EXERCISE DATA:
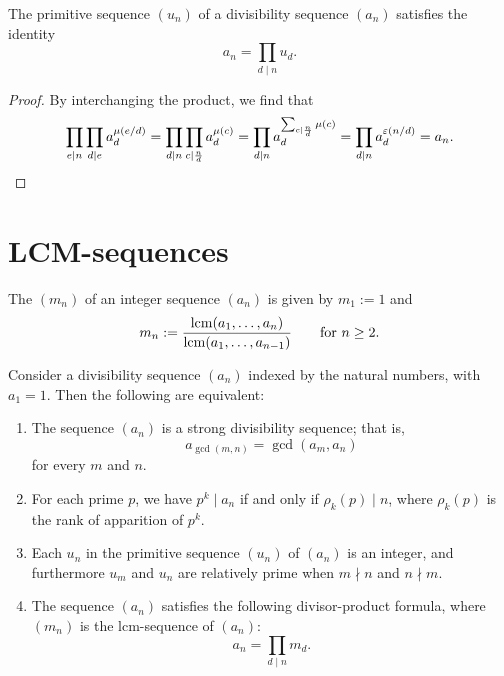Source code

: \begin{theorem}
  The primitive sequence $(u_n)$ of a divisibility sequence $(a_n)$ satisfies the identity
  \begin{equation*}
    a_n=\prod_{d\mid n} u_d.
  \end{equation*}
\end{theorem}

\begin{proof}
  By interchanging the product, we find that
  \begin{equation*}
    \prod_{e\mid n}\prod_{d\mid e} a_{d}^{\mu(e/d)}=\prod_{d\mid n}\prod_{c\mid\frac{n}{d}} a_{d}^{\mu(c)}=\prod_{d\mid n}a_d^{\sum_{c\mid\frac{n}{d}}\mu(c)}=\prod_{d\mid n}a_d^{\varepsilon(n/d)}=a_n. \qedhere
  \end{equation*}
\end{proof}

\section{LCM-sequences}

\begin{definition}
  The  $(m_n)$ of an integer sequence $(a_n)$ is given by $m_1:=1$ and
  \begin{equation*}
    m_n := \frac{\operatorname*{lcm}(a_1,\ldots,a_n)}{\operatorname*{lcm}(a_1,\ldots,a_{n-1})}\qquad\text{for $n\geq 2$}.
  \end{equation*}
\end{definition}

\begin{theorem}
  Consider a divisibility sequence $(a_n)$ indexed by the natural numbers, with $a_1=1$. Then the following are equivalent:
  \begin{enumerate}
  \item The sequence $(a_n)$ is a strong divisibility sequence; that is,
    \begin{equation*}
      a_{\gcd(m,n)}=\gcd(a_m,a_n)
    \end{equation*}
    for every $m$ and $n$.
  \item \textup{\cite{ward1936}} For each prime $p$, we have $p^k\mid a_n$ if and only if $\rho_k(p)\mid n$, where $\rho_k(p)$ is the rank of apparition of $p^k$.
  \item Each $u_n$ in the primitive sequence $(u_n)$ of $(a_n)$ is an integer, and furthermore $u_m$ and $u_n$ are relatively prime when $m\nmid n$ and $n\nmid m$.
  \item \textup{\cite{nowicki2015}} The sequence $(a_n)$ satisfies the following divisor-product formula, where $(m_n)$ is the lcm-sequence of $(a_n)$:
    \begin{equation*}
      a_n = \prod_{d\mid n}m_d.
    \end{equation*}
  \end{enumerate}
\end{theorem}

WORK TASK:
Leaving the pictures out, transcribe the entries above exactly as written.

EXERCISE RESULT:
Source code

: \begin{theorem}
  The primitive sequence $(u_n)$ of a divisibility sequence $(a_n)$ satisfies the identity
  \begin{equation*}
    a_n=\prod_{d\mid n} u_d.
  \end{equation*}
\end{theorem}

\begin{proof}
  By interchanging the product, we find that
  \begin{equation*}
    \prod_{e\mid n}\prod_{d\mid e} a_{d}^{\mu(e/d)}=\prod_{d\mid n}\prod_{c\mid\frac{n}{d}} a_{d}^{\mu(c)}=\prod_{d\mid n}a_d^{\sum_{c\mid\frac{n}{d}}\mu(c)}=\prod_{d\mid n}a_d^{\varepsilon(n/d)}=a_n. \qedhere
  \end{equation*}
\end{proof}

\section{LCM-sequences}

\begin{definition}
  The  $(m_n)$ of an integer sequence $(a_n)$ is given by $m_1:=1$ and
  \begin{equation*}
    m_n := \frac{\operatorname*{lcm}(a_1,\ldots,a_n)}{\operatorname*{lcm}(a_1,\ldots,a_{n-1})}\qquad\text{for $n\geq 2$}.
  \end{equation*}
\end{definition}

\begin{theorem}
  Consider a divisibility sequence $(a_n)$ indexed by the natural numbers, with $a_1=1$. Then the following are equivalent:
  \begin{enumerate}
  \item The sequence $(a_n)$ is a strong divisibility sequence; that is,
    \begin{equation*}
      a_{\gcd(m,n)}=\gcd(a_m,a_n)
    \end{equation*}
    for every $m$ and $n$.
  \item \textup{\cite{ward1936}} For each prime $p$, we have $p^k\mid a_n$ if and only if $\rho_k(p)\mid n$, where $\rho_k(p)$ is the rank of apparition of $p^k$.
  \item Each $u_n$ in the primitive sequence $(u_n)$ of $(a_n)$ is an integer, and furthermore $u_m$ and $u_n$ are relatively prime when $m\nmid n$ and $n\nmid m$.
  \item \textup{\cite{nowicki2015}} The sequence $(a_n)$ satisfies the following divisor-product formula, where $(m_n)$ is the lcm-sequence of $(a_n)$:
    \begin{equation*}
      a_n = \prod_{d\mid n}m_d.
    \end{equation*}
  \end{enumerate}
\end{theorem}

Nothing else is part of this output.